(DATA SECTION)

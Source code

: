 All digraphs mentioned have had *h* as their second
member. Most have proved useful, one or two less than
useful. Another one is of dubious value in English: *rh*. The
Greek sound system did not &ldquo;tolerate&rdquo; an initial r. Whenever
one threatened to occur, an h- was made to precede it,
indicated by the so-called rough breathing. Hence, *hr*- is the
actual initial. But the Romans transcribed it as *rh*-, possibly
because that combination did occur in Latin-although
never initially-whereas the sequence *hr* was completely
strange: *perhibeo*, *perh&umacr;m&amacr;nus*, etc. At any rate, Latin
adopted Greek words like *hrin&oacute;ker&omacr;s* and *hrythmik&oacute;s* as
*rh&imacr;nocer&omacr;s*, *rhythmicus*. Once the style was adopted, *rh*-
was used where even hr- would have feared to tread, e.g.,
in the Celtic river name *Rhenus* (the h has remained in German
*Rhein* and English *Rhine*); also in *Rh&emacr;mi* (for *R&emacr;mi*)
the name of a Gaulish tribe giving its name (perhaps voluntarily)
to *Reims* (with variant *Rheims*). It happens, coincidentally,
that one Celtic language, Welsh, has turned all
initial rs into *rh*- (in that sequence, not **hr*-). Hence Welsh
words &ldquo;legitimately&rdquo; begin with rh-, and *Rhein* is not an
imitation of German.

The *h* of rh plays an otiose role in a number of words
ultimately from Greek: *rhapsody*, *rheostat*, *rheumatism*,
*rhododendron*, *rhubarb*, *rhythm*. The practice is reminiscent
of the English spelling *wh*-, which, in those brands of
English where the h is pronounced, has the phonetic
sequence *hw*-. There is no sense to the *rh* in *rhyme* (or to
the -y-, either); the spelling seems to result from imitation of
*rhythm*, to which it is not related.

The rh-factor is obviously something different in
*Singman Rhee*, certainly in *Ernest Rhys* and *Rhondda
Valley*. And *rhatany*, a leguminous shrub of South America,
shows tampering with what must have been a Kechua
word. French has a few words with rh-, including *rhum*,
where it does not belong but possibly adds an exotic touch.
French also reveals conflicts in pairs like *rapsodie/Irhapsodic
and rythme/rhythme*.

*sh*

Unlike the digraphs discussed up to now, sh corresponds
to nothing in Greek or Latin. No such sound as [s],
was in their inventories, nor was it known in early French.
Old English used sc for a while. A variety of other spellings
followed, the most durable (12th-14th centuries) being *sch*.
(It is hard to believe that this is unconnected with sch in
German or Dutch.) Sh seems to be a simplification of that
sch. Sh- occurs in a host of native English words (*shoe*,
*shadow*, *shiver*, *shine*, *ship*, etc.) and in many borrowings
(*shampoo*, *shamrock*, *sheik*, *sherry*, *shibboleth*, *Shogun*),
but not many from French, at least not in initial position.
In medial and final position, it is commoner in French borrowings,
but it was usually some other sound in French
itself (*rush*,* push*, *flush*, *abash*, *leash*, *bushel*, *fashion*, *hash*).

(THE PROBLEM) In the data above, retype exactly and only the lines between the one holding "was in their" and the one holding "in many borrowings", inclusive.

(TASK OUTPUT)
was in their inventories, nor was it known in early French.
Old English used sc for a while. A variety of other spellings
followed, the most durable (12th-14th centuries) being *sch*.
(It is hard to believe that this is unconnected with sch in
German or Dutch.) Sh seems to be a simplification of that
sch. Sh- occurs in a host of native English words (*shoe*,
*shadow*, *shiver*, *shine*, *ship*, etc.) and in many borrowings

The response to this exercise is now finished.